The parents should not become hurdle in the way of their children, particularly when it comes to their talent and positive capabilities. Very few children are gifted with the talent and not only parents but also the neighbourers and the government should came out with support to nourish the talent of such children, so in return they can feel proud upon their achievements.
But unfortunately some parents for their self interests or sometimes under the influence of some sects of the society instead of becoming supportive to their talented children act in the contrary way which kills the hidden talent of their children in the initial stage.
A fifteen (15) year old Kashmiri boy Mohammed Bin Qasim, wanted to play cricket but his mother wants him to live for Islam, thus he had to sacrifice his passion.
The desire of his mother is not bad, every child should inculcate the religious teachings and a Muslim should follow the true Islam but sacrificing passion is no way justice to the budding cricketer. See, in the world of cricket, there are many Muslim players who follow Islam and also continue with their passion. So, why Qasim can’t do it? One should ask her mother.
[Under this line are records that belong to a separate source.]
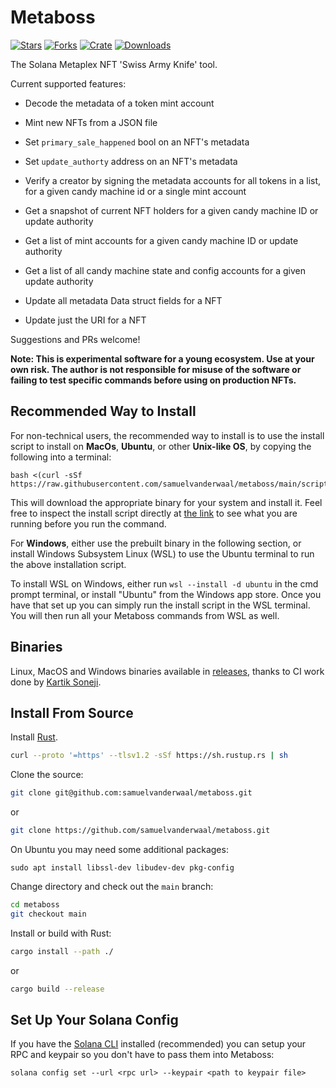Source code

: # Metaboss

[![Stars](https://img.shields.io/github/stars/samuelvanderwaal/metaboss?style=social)](https://github.com/samuelvanderwaal/metaboss)
[![Forks](https://img.shields.io/github/forks/samuelvanderwaal/metaboss?style=social)](https://github.com/samuelvanderwaal/metaboss)
[![Crate](https://img.shields.io/crates/v/metaboss)](https://crates.io/crates/metaboss)
[![Downloads](https://img.shields.io/crates/d/metaboss)](https://crates.io/crates/metaboss)

The Solana Metaplex NFT 'Swiss Army Knife' tool.

Current supported features:

-   Decode the metadata of a token mint account

-   Mint new NFTs from a JSON file

-   Set `primary_sale_happened` bool on an NFT's metadata

-   Set `update_authorty` address on an NFT's metadata

-   Verify a creator by signing the metadata accounts for all tokens in a list, for a given candy machine id or a single mint account

-   Get a snapshot of current NFT holders for a given candy machine ID or update authority

-   Get a list of mint accounts for a given candy machine ID or update authority

-   Get a list of all candy machine state and config accounts for a given update authority

-   Update all metadata Data struct fields for a NFT

-   Update just the URI for a NFT

Suggestions and PRs welcome!

**Note: This is experimental software for a young ecosystem. Use at your own risk. The author is not responsible for misuse of the software or failing to test specific commands before using on production NFTs.**

## Recommended Way to Install

For non-technical users, the recommended way to install is to use the install script to install on **MacOs**, **Ubuntu**, or other **Unix-like OS**, by copying the following into a terminal:

```
bash <(curl -sSf https://raw.githubusercontent.com/samuelvanderwaal/metaboss/main/scripts/install.sh)
```

This will download the appropriate binary for your system and install it. Feel free to inspect the install script directly at [the link](https://raw.githubusercontent.com/samuelvanderwaal/metaboss/main/scripts/install.sh) to see what you are running before you run the command.

For **Windows**, either use the prebuilt binary in the following section, or install Windows Subsystem Linux (WSL) to use the Ubuntu terminal to run the above installation script.

To install WSL on Windows, either run `wsl --install -d ubuntu` in the cmd prompt terminal, or install "Ubuntu" from the Windows app store. Once you have that set up you can simply run the install script in the WSL terminal. You will then run all your Metaboss commands from WSL as well.

## Binaries

Linux, MacOS and Windows binaries available in [releases](https://github.com/samuelvanderwaal/metaboss/releases), thanks to CI work done by [Kartik Soneji](https://github.com/KartikSoneji).

## Install From Source

Install [Rust](https://www.rust-lang.org/tools/install).

```bash
curl --proto '=https' --tlsv1.2 -sSf https://sh.rustup.rs | sh
```

Clone the source:

```bash
git clone git@github.com:samuelvanderwaal/metaboss.git
```

or

```bash
git clone https://github.com/samuelvanderwaal/metaboss.git
```

On Ubuntu you may need some additional packages:

```
sudo apt install libssl-dev libudev-dev pkg-config
```

Change directory and check out the `main` branch:

```bash
cd metaboss
git checkout main
```

Install or build with Rust:

```bash
cargo install --path ./
```

or

```bash
cargo build --release
```

## Set Up Your Solana Config

If you have the [Solana CLI](https://docs.solana.com/cli/install-solana-cli-tools) installed (recommended) you can setup your RPC and keypair so you don't have to pass them into Metaboss:

```
solana config set --url <rpc url> --keypair <path to keypair file>
```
She should be also asked how the game of cricket will came in the way of her son while following the Islam. Is cricket against any religion or Islam? If yes then why he was earlier allowed to follow it and if not then why such a change in the midway?
According to Asiya her son got emotional on her decision and thought his dreams are shattered but she has told him that he can play cricket as a hobby but don’t dedicate his life for it. The question raises here that if she wanted her son not to play cricket then what she means by hobby? If cricket is wrong in her opinion, then why to allow her son continue it as hobby?
Another point which should come in the mind here is, is Asiya preparing her son to be a future hardliner?
Relevent to mention here that Bin Qasim was selected for the Jammu and Kashmir Under-16 team to play in the national-level Vijay Merchant Trophy tournament 2009.
The team won their first game against Haryana last month but Bin Qasim had a shock when his maternal uncle asked him to pack up mid-way through the tournament and return home, because his mother thinks that the boy should live for a ‘bigger cause’.
His mother is Asiya Andrabi, Chief of the hawkish Dukhtaran-e-Millat.
If her mother wanted her son not to play cricket, then why was he allowed to practice and sent to play in Haryana?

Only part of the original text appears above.